This is really weird. I’m running Cylc through a conda env containing both cylc-flow and the binaries/packages used in my workflow.
I had some issues at first, because the subprocesses spawned by Cylc did not run with the correct conda environment. But setting conda config --set auto_activate_base to false solved the issue. Or so I thought.
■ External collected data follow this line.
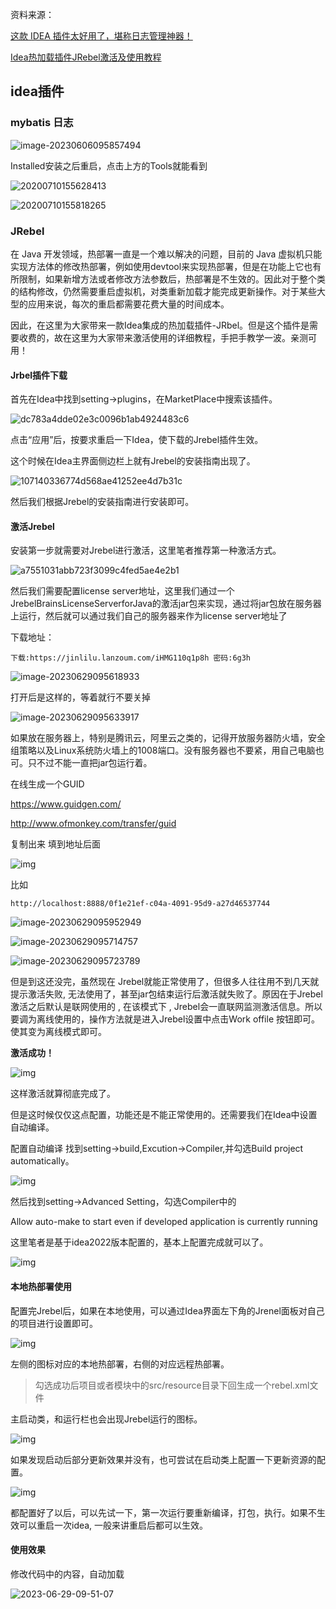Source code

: 资料来源：

[这款 IDEA 插件太好用了，堪称日志管理神器！](https://mp.weixin.qq.com/s/pfa5mJmAETJoxwdxIqBpXA)

[Idea热加载插件JRebel激活及使用教程](https://blog.csdn.net/qq_42263280/article/details/128888312)

## idea插件

### mybatis 日志

![image-20230606095857494](img\image-20230606095857494.png)

Installed安装之后重启，点击上方的Tools就能看到

![20200710155628413](img\20200710155628413.png)





![20200710155818265](img\20200710155818265.png)

### JRebel

在 Java 开发领域，热部署一直是一个难以解决的问题，目前的 Java 虚拟机只能实现方法体的修改热部署，例如使用devtool来实现热部署，但是在功能上它也有所限制，如果新增方法或者修改方法参数后，热部署是不生效的。因此对于整个类的结构修改，仍然需要重启虚拟机，对类重新加载才能完成更新操作。对于某些大型的应用来说，每次的重启都需要花费大量的时间成本。

因此，在这里为大家带来一款Idea集成的热加载插件-JRbel。但是这个插件是需要收费的，故在这里为大家带来激活使用的详细教程，手把手教学一波。亲测可用！

#### Jrbel插件下载
首先在Idea中找到setting->plugins，在MarketPlace中搜索该插件。

![dc783a4dde02e3c0096b1ab4924483c6](img\dc783a4dde02e3c0096b1ab4924483c6.png)

点击“应用”后，按要求重启一下Idea，使下载的Jrebel插件生效。

这个时候在Idea主界面侧边栏上就有Jrebel的安装指南出现了。

![107140336774d568ae41252ee4d7b31c](img\107140336774d568ae41252ee4d7b31c.png)

然后我们根据Jrebel的安装指南进行安装即可。

#### 激活Jrebel

安装第一步就需要对Jrebel进行激活，这里笔者推荐第一种激活方式。

![a7551031abb723f3099c4fed5ae4e2b1](img\a7551031abb723f3099c4fed5ae4e2b1.png)

然后我们需要配置license server地址，这里我们通过一个JrebelBrainsLicenseServerforJava的激活jar包来实现，通过将jar包放在服务器上运行，然后就可以通过我们自己的服务器来作为license server地址了

下载地址：

```
下载:https://jinlilu.lanzoum.com/iHMG110q1p8h 密码:6g3h
```



![image-20230629095618933](img\image-20230629095618933.png)

打开后是这样的，等着就行不要关掉

![image-20230629095633917](img\image-20230629095633917.png)

如果放在服务器上，特别是腾讯云，阿里云之类的，记得开放服务器防火墙，安全组策略以及Linux系统防火墙上的1008端口。没有服务器也不要紧，用自己电脑也可。只不过不能一直把jar包运行着。

在线生成一个GUID

https://www.guidgen.com/

http://www.ofmonkey.com/transfer/guid

复制出来 填到地址后面

![img](img\719bfe70ea2a6ef2ebe56984188742fa.png)

比如

```
http://localhost:8888/0f1e21ef-c04a-4091-95d9-a27d46537744
```

![image-20230629095952949](img\image-20230629095952949.png)

![image-20230629095714757](img\image-20230629095714757.png)

![image-20230629095723789](img\image-20230629095723789.png)

但是到这还没完，虽然现在 Jrebel就能正常使用了，但很多人往往用不到几天就提示激活失败, 无法使用了，甚至jar包结束运行后激活就失败了。原因在于Jrebel激活之后默认是联网使用的 , 在该模式下 , Jrebel会一直联网监测激活信息。所以要调为离线使用的，操作方法就是进入Jrebel设置中点击Work offile 按钮即可。使其变为离线模式即可。


**激活成功！**

![img](\img\89c9b5645ac2678f818b688d897384a9.png)

这样激活就算彻底完成了。

但是这时候仅仅这点配置，功能还是不能正常使用的。还需要我们在Idea中设置自动编译。

配置自动编译
找到setting->build,Excution->Compiler,并勾选Build project automatically。

![img](img\9975f35bb8e70ec0f9a879c4d13cc730.png)


然后找到setting->Advanced Setting，勾选Compiler中的

Allow auto-make to start even if developed application is currently running

这里笔者是基于idea2022版本配置的，基本上配置完成就可以了。

![img](img\198200dedc2e966b809aa7b2242e599b.png)

#### 本地热部署使用

配置完Jrebel后，如果在本地使用，可以通过Idea界面左下角的Jrenel面板对自己的项目进行设置即可。

![img](img\c08f49499acae3fb23d8429307a2f53b.png)

左侧的图标对应的本地热部署，右侧的对应远程热部署。

> 勾选成功后项目或者模块中的src/resource目录下回生成一个rebel.xml文件

主启动类，和运行栏也会出现Jrebel运行的图标。

![img](img\9c66fc4c73d7efbb49209328762e4baf.png)

如果发现启动后部分更新效果并没有，也可尝试在启动类上配置一下更新资源的配置。

![img](img\5a4cf794acd3c265cbdd33560f85423c.png)

都配置好了以后，可以先试一下，第一次运行要重新编译，打包，执行。如果不生效可以重启一次idea, 一般来讲重启后都可以生效。

#### 使用效果

修改代码中的内容，自动加载

![2023-06-29-09-51-07](img\2023-06-29-09-51-07.gif)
I’m now trying to run a R script, with libraries already installed through conda.
flow.cylc
[[mzml_to_features]]
script = which Rscript; Rscript $CYLC_WORKFLOW_RUN_DIR/bin/mzml_to_features
mzml_to_features
file.path(R.home("bin"), "R")
library("proFIA")
When I’m in an interactive shell with the conda env activated, both which Rscript and file.path(R.home("bin"), "R") return /Users/elliotfontaine/mambaforge/envs/myenv/lib/R/bin/R
But when run inside the workflow:
which Rscript
# /usr/local/bin/Rscript
file.path(R.home("bin"), "R")
# [1] "/Library/Frameworks/R.framework/Resources/bin/R"
Because of that, Library("proFIA") returns a “package not found”-like error.
Any idea of what is happening here? It clearly happens before going in the R interpreter since even which doesn’t give the correct path. I only have this issue with R, python packages only available in the conda env can be found inside subprocesses.
This is a common misconception, we should document it better, Cylc jobs are not supposed to run within the Cylc Conda environment (or whatever kind of environment you install Cylc into).
This keeps your job environments separate from your Cylc installation and allows you to use different environments for different jobs. Add whatever environment activation script(s) you might have into the task configuration.
E.G. to activate a Conda environment, you could do something like this:
[runtime]
[[mytask]]
script = conda run -n <env-name> Rscript $CYLC_WORKFLOW_RUN_DIR/bin/mzml_to_features
If you have multiple tasks that you want to run in the same environment, you could define a Cylc “family” that activates the environment:
[runtime]
# this is a family, they're defined just like regular tasks
[[R_ENV]]
env-script = """
# NOTE: some conda packages will cause errors during activation.
# This "set +/-eu" dance suppresses such errors.
set +eu
conda activate cylc-8.3.dev
set -eu
"""
# this is a task that pulls in the family configuration
[[mytask_1]]
inherit = R_ENV
script = which Rscript
# this is a task that pulls in the family configuration
[[mytask_2]]
inherit = R_ENV
script = Rscript --version
Note, Cylc is a distributed system, it works so long as the cylc executable is in the $PATH (more info).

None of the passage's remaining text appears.